The input -

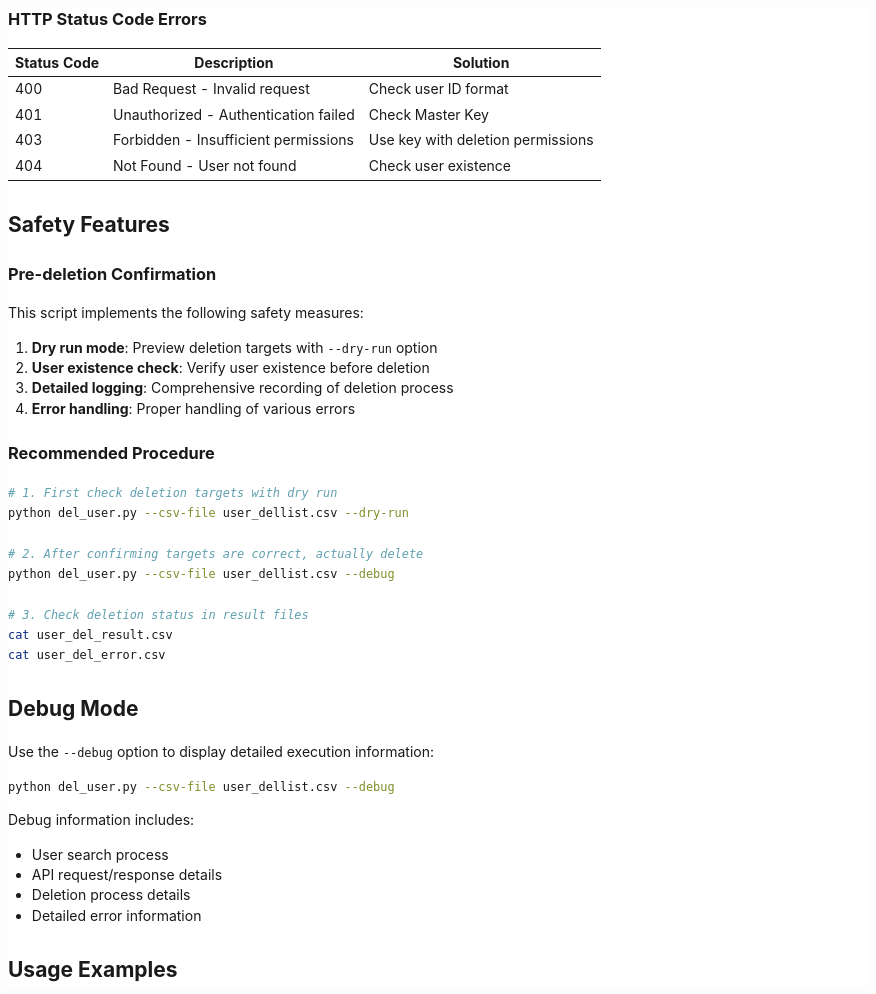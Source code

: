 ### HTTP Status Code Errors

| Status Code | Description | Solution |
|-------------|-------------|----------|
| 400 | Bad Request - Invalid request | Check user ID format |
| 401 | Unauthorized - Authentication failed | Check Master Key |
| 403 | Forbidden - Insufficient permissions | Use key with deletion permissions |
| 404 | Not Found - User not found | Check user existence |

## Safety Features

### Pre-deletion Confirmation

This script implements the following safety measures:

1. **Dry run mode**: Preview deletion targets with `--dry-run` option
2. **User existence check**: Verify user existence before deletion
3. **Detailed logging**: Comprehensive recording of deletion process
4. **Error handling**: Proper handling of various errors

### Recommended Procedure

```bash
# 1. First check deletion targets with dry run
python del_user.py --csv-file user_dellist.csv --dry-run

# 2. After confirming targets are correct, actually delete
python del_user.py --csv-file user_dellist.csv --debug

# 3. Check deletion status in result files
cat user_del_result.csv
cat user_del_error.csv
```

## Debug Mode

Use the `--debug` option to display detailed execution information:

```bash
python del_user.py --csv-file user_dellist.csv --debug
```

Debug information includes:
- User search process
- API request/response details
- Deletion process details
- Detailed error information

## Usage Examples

Task brief -
Wherever the string "targets" appears in the data above, report the whole line.

Answer to this problem -
1. **Dry run mode**: Preview deletion targets with `--dry-run` option
# 1. First check deletion targets with dry run
# 2. After confirming targets are correct, actually delete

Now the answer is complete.